- _What needs to be done_
Which of the lines below contain the string "peer"? Copy each one.
★ ★ ★ ★ ★
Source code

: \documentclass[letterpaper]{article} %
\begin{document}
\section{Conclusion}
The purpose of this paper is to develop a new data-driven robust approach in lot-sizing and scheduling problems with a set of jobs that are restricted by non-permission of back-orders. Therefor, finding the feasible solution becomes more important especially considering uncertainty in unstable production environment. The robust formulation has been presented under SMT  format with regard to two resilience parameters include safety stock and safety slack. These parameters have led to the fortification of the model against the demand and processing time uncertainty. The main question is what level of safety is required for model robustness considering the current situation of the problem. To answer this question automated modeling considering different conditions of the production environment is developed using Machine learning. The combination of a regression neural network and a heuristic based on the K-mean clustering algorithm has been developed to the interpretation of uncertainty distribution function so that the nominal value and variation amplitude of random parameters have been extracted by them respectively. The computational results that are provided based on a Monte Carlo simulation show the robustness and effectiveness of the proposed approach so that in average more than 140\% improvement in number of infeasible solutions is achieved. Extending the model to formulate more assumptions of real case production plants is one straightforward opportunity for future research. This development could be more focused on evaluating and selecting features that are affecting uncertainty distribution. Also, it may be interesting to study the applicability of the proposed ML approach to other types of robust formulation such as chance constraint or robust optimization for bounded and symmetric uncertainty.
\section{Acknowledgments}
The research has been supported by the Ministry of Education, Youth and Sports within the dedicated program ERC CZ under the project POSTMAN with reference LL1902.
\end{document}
★ ★ ★ ★ ★
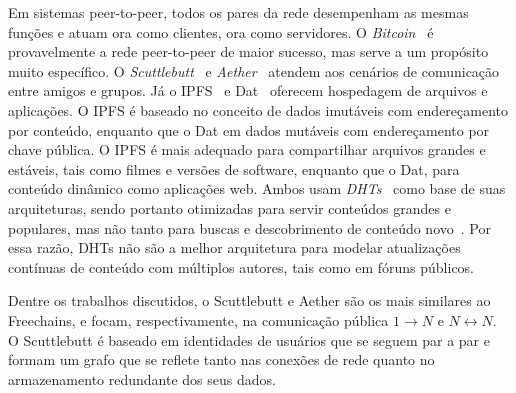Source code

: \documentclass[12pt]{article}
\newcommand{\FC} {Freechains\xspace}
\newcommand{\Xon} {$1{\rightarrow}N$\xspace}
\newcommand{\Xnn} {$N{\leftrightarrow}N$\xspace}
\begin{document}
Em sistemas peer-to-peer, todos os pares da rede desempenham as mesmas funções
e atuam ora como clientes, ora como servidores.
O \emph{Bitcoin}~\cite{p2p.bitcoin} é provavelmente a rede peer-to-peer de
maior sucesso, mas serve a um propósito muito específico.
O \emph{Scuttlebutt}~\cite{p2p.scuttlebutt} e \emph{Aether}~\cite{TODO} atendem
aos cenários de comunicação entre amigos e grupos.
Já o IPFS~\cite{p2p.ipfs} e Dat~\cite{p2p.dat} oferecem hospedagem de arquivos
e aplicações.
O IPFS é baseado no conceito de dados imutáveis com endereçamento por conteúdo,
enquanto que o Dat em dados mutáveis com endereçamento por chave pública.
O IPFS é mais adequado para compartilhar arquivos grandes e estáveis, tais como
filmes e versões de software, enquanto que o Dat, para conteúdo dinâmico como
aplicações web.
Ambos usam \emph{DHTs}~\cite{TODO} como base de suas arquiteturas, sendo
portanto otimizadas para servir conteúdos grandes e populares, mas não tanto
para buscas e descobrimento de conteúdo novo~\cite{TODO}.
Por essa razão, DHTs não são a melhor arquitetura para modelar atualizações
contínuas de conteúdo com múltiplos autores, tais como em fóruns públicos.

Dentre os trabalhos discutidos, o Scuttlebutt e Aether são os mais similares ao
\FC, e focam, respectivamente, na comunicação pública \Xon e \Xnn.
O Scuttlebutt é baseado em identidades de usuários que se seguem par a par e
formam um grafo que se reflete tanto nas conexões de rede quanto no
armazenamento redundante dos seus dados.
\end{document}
★ ★ ★ ★ ★
- _Reply_
Em sistemas peer-to-peer, todos os pares da rede desempenham as mesmas funções
O \emph{Bitcoin}~\cite{p2p.bitcoin} é provavelmente a rede peer-to-peer de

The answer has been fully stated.